Material for this exercise
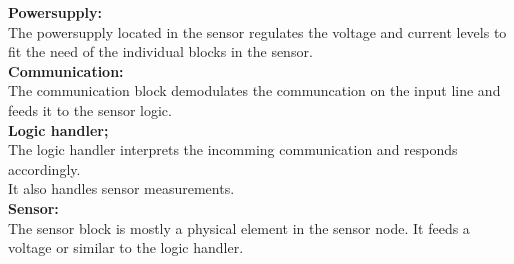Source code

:\textbf{Powersupply:}\\
The powersupply located in the sensor regulates the voltage and current levels to fit the need of the individual blocks in the sensor.\\

\textbf{Communication:}\\
The communication block demodulates the communcation on the input line and feeds it to the sensor logic.\\

\textbf{Logic handler;}\\
The logic handler interprets the incomming communication and responds accordingly.\\
It also handles sensor measurements.\\

\textbf{Sensor:}\\
The sensor block is mostly a physical element in the sensor node. It feeds a voltage or similar to the logic handler.\\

To do
Would you retype the material exactly, omitting each picture?

Your solution
Source code

:\textbf{Powersupply:}\\
The powersupply located in the sensor regulates the voltage and current levels to fit the need of the individual blocks in the sensor.\\

\textbf{Communication:}\\
The communication block demodulates the communcation on the input line and feeds it to the sensor logic.\\

\textbf{Logic handler;}\\
The logic handler interprets the incomming communication and responds accordingly.\\
It also handles sensor measurements.\\

\textbf{Sensor:}\\
The sensor block is mostly a physical element in the sensor node. It feeds a voltage or similar to the logic handler.\\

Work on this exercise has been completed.